Exact copy, no pictures: return all the records as they stand.

Source texts of formatted documents:
══════════

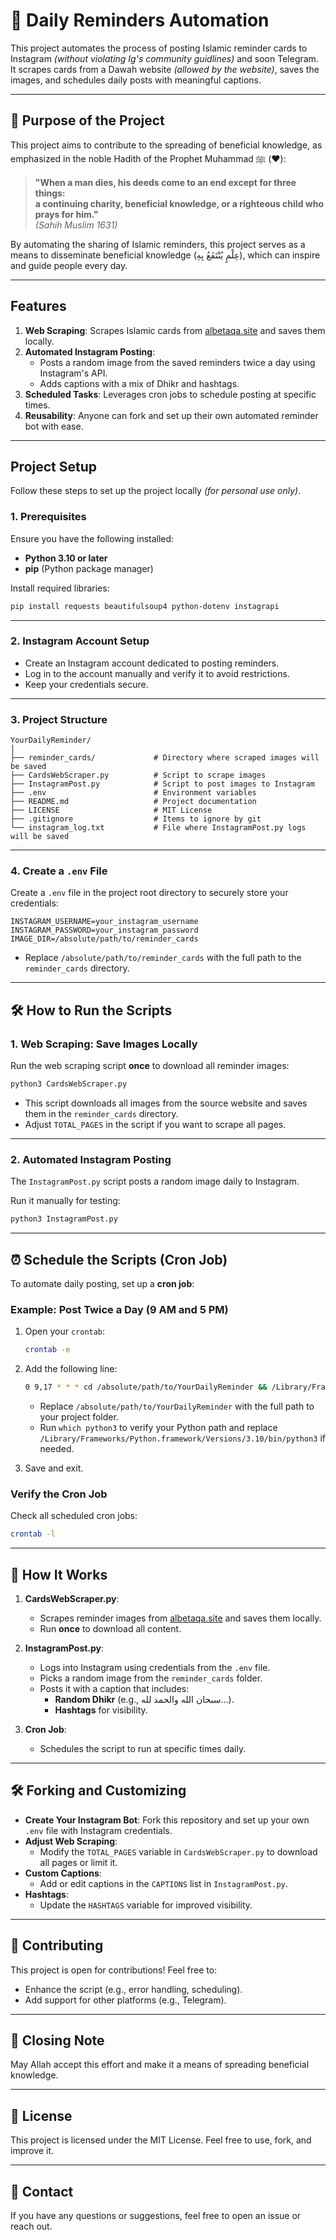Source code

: # 📜 Daily Reminders Automation

This project automates the process of posting Islamic reminder cards to Instagram _(without violating Ig's community guidlines)_ and soon Telegram. It scrapes cards from a Dawah website _(allowed by the website)_, saves the images, and schedules daily posts with meaningful captions. 

---

## 🕌 **Purpose of the Project**

This project aims to contribute to the spreading of beneficial knowledge, as emphasized in the noble Hadith of the Prophet Muhammad ﷺ (❤️):

> **"When a man dies, his deeds come to an end except for three things:  
> a continuing charity, beneficial knowledge, or a righteous child who prays for him."**  
> _(Sahih Muslim 1631)_

By automating the sharing of Islamic reminders, this project serves as a means to disseminate beneficial knowledge (عِلْمٍ يُنْتَفَعُ بِهِ), which can inspire and guide people every day.

---

## **Features**

1. **Web Scraping**: Scrapes Islamic cards from [albetaqa.site](https://www.albetaqa.site) and saves them locally.
2. **Automated Instagram Posting**:  
   - Posts a random image from the saved reminders twice a day using Instagram's API.
   - Adds captions with a mix of Dhikr and hashtags.
3. **Scheduled Tasks**: Leverages cron jobs to schedule posting at specific times.
4. **Reusability**: Anyone can fork and set up their own automated reminder bot with ease.

---

## **Project Setup**

Follow these steps to set up the project locally _(for personal use only)_.

### **1. Prerequisites**
Ensure you have the following installed:
- **Python 3.10 or later**
- **pip** (Python package manager)

Install required libraries:
```bash
pip install requests beautifulsoup4 python-dotenv instagrapi
```

---

### **2. Instagram Account Setup**

- Create an Instagram account dedicated to posting reminders.
- Log in to the account manually and verify it to avoid restrictions.
- Keep your credentials secure.

---

### **3. Project Structure**

```
YourDailyReminder/
│
├── reminder_cards/             # Directory where scraped images will be saved
├── CardsWebScraper.py          # Script to scrape images
├── InstagramPost.py            # Script to post images to Instagram
├── .env                        # Environment variables
├── README.md                   # Project documentation
├── LICENSE                     # MIT License
├── .gitignore                  # Items to ignore by git
└── instagram_log.txt           # File where InstagramPost.py logs will be saved
```

---

### **4. Create a `.env` File**

Create a `.env` file in the project root directory to securely store your credentials:

```env
INSTAGRAM_USERNAME=your_instagram_username
INSTAGRAM_PASSWORD=your_instagram_password
IMAGE_DIR=/absolute/path/to/reminder_cards
```

- Replace `/absolute/path/to/reminder_cards` with the full path to the `reminder_cards` directory.

---

## **🛠️ How to Run the Scripts**

### **1. Web Scraping: Save Images Locally**

Run the web scraping script **once** to download all reminder images:

```bash
python3 CardsWebScraper.py
```

- This script downloads all images from the source website and saves them in the `reminder_cards` directory.
- Adjust `TOTAL_PAGES` in the script if you want to scrape all pages.

---

### **2. Automated Instagram Posting**

The `InstagramPost.py` script posts a random image daily to Instagram.

Run it manually for testing:
```bash
python3 InstagramPost.py
```

---

## **⏰ Schedule the Scripts (Cron Job)**

To automate daily posting, set up a **cron job**:

### Example: Post Twice a Day (9 AM and 5 PM)

1. Open your `crontab`:
   ```bash
   crontab -e
   ```

2. Add the following line:

   ```bash
   0 9,17 * * * cd /absolute/path/to/YourDailyReminder && /Library/Frameworks/Python.framework/Versions/3.10/bin/python3 InstagramPost.py >> instagram_log.txt 2>&1
   ```

   - Replace `/absolute/path/to/YourDailyReminder` with the full path to your project folder.
   - Run `which python3` to verify your Python path and replace `/Library/Frameworks/Python.framework/Versions/3.10/bin/python3` if needed.

3. Save and exit.

### **Verify the Cron Job**

Check all scheduled cron jobs:
```bash
crontab -l
```

---

## **📜 How It Works**

1. **CardsWebScraper.py**:
   - Scrapes reminder images from [albetaqa.site](https://www.albetaqa.site) and saves them locally.
   - Run **once** to download all content.

2. **InstagramPost.py**:
   - Logs into Instagram using credentials from the `.env` file.
   - Picks a random image from the `reminder_cards` folder.
   - Posts it with a caption that includes:
     - **Random Dhikr** (e.g., سبحان الله والحمد لله...).
     - **Hashtags** for visibility.

3. **Cron Job**:
   - Schedules the script to run at specific times daily.

---

## **🛠️ Forking and Customizing**

- **Create Your Instagram Bot**: Fork this repository and set up your own `.env` file with Instagram credentials.
- **Adjust Web Scraping**:
   - Modify the `TOTAL_PAGES` variable in `CardsWebScraper.py` to download all pages or limit it.
- **Custom Captions**:
   - Add or edit captions in the `CAPTIONS` list in `InstagramPost.py`.
- **Hashtags**:
   - Update the `HASHTAGS` variable for improved visibility.

---

## **🌟 Contributing**

This project is open for contributions! Feel free to:
- Enhance the script (e.g., error handling, scheduling).
- Add support for other platforms (e.g., Telegram).

---

## **🥋 Closing Note**

May Allah accept this effort and make it a means of spreading beneficial knowledge.

---

## **🔗 License**
This project is licensed under the MIT License. Feel free to use, fork, and improve it.

---

## **💬 Contact**

If you have any questions or suggestions, feel free to open an issue or reach out.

══════════

**Result for this exercise**
Source code

: # 📜 Daily Reminders Automation

This project automates the process of posting Islamic reminder cards to Instagram _(without violating Ig's community guidlines)_ and soon Telegram. It scrapes cards from a Dawah website _(allowed by the website)_, saves the images, and schedules daily posts with meaningful captions. 

---

## 🕌 **Purpose of the Project**

This project aims to contribute to the spreading of beneficial knowledge, as emphasized in the noble Hadith of the Prophet Muhammad ﷺ (❤️):

> **"When a man dies, his deeds come to an end except for three things:  
> a continuing charity, beneficial knowledge, or a righteous child who prays for him."**  
> _(Sahih Muslim 1631)_

By automating the sharing of Islamic reminders, this project serves as a means to disseminate beneficial knowledge (عِلْمٍ يُنْتَفَعُ بِهِ), which can inspire and guide people every day.

---

## **Features**

1. **Web Scraping**: Scrapes Islamic cards from [albetaqa.site](https://www.albetaqa.site) and saves them locally.
2. **Automated Instagram Posting**:  
   - Posts a random image from the saved reminders twice a day using Instagram's API.
   - Adds captions with a mix of Dhikr and hashtags.
3. **Scheduled Tasks**: Leverages cron jobs to schedule posting at specific times.
4. **Reusability**: Anyone can fork and set up their own automated reminder bot with ease.

---

## **Project Setup**

Follow these steps to set up the project locally _(for personal use only)_.

### **1. Prerequisites**
Ensure you have the following installed:
- **Python 3.10 or later**
- **pip** (Python package manager)

Install required libraries:
```bash
pip install requests beautifulsoup4 python-dotenv instagrapi
```

---

### **2. Instagram Account Setup**

- Create an Instagram account dedicated to posting reminders.
- Log in to the account manually and verify it to avoid restrictions.
- Keep your credentials secure.

---

### **3. Project Structure**

```
YourDailyReminder/
│
├── reminder_cards/             # Directory where scraped images will be saved
├── CardsWebScraper.py          # Script to scrape images
├── InstagramPost.py            # Script to post images to Instagram
├── .env                        # Environment variables
├── README.md                   # Project documentation
├── LICENSE                     # MIT License
├── .gitignore                  # Items to ignore by git
└── instagram_log.txt           # File where InstagramPost.py logs will be saved
```

---

### **4. Create a `.env` File**

Create a `.env` file in the project root directory to securely store your credentials:

```env
INSTAGRAM_USERNAME=your_instagram_username
INSTAGRAM_PASSWORD=your_instagram_password
IMAGE_DIR=/absolute/path/to/reminder_cards
```

- Replace `/absolute/path/to/reminder_cards` with the full path to the `reminder_cards` directory.

---

## **🛠️ How to Run the Scripts**

### **1. Web Scraping: Save Images Locally**

Run the web scraping script **once** to download all reminder images:

```bash
python3 CardsWebScraper.py
```

- This script downloads all images from the source website and saves them in the `reminder_cards` directory.
- Adjust `TOTAL_PAGES` in the script if you want to scrape all pages.

---

### **2. Automated Instagram Posting**

The `InstagramPost.py` script posts a random image daily to Instagram.

Run it manually for testing:
```bash
python3 InstagramPost.py
```

---

## **⏰ Schedule the Scripts (Cron Job)**

To automate daily posting, set up a **cron job**:

### Example: Post Twice a Day (9 AM and 5 PM)

1. Open your `crontab`:
   ```bash
   crontab -e
   ```

2. Add the following line:

   ```bash
   0 9,17 * * * cd /absolute/path/to/YourDailyReminder && /Library/Frameworks/Python.framework/Versions/3.10/bin/python3 InstagramPost.py >> instagram_log.txt 2>&1
   ```

   - Replace `/absolute/path/to/YourDailyReminder` with the full path to your project folder.
   - Run `which python3` to verify your Python path and replace `/Library/Frameworks/Python.framework/Versions/3.10/bin/python3` if needed.

3. Save and exit.

### **Verify the Cron Job**

Check all scheduled cron jobs:
```bash
crontab -l
```

---

## **📜 How It Works**

1. **CardsWebScraper.py**:
   - Scrapes reminder images from [albetaqa.site](https://www.albetaqa.site) and saves them locally.
   - Run **once** to download all content.

2. **InstagramPost.py**:
   - Logs into Instagram using credentials from the `.env` file.
   - Picks a random image from the `reminder_cards` folder.
   - Posts it with a caption that includes:
     - **Random Dhikr** (e.g., سبحان الله والحمد لله...).
     - **Hashtags** for visibility.

3. **Cron Job**:
   - Schedules the script to run at specific times daily.

---

## **🛠️ Forking and Customizing**

- **Create Your Instagram Bot**: Fork this repository and set up your own `.env` file with Instagram credentials.
- **Adjust Web Scraping**:
   - Modify the `TOTAL_PAGES` variable in `CardsWebScraper.py` to download all pages or limit it.
- **Custom Captions**:
   - Add or edit captions in the `CAPTIONS` list in `InstagramPost.py`.
- **Hashtags**:
   - Update the `HASHTAGS` variable for improved visibility.

---

## **🌟 Contributing**

This project is open for contributions! Feel free to:
- Enhance the script (e.g., error handling, scheduling).
- Add support for other platforms (e.g., Telegram).

---

## **🥋 Closing Note**

May Allah accept this effort and make it a means of spreading beneficial knowledge.

---

## **🔗 License**
This project is licensed under the MIT License. Feel free to use, fork, and improve it.

---

## **💬 Contact**

If you have any questions or suggestions, feel free to open an issue or reach out.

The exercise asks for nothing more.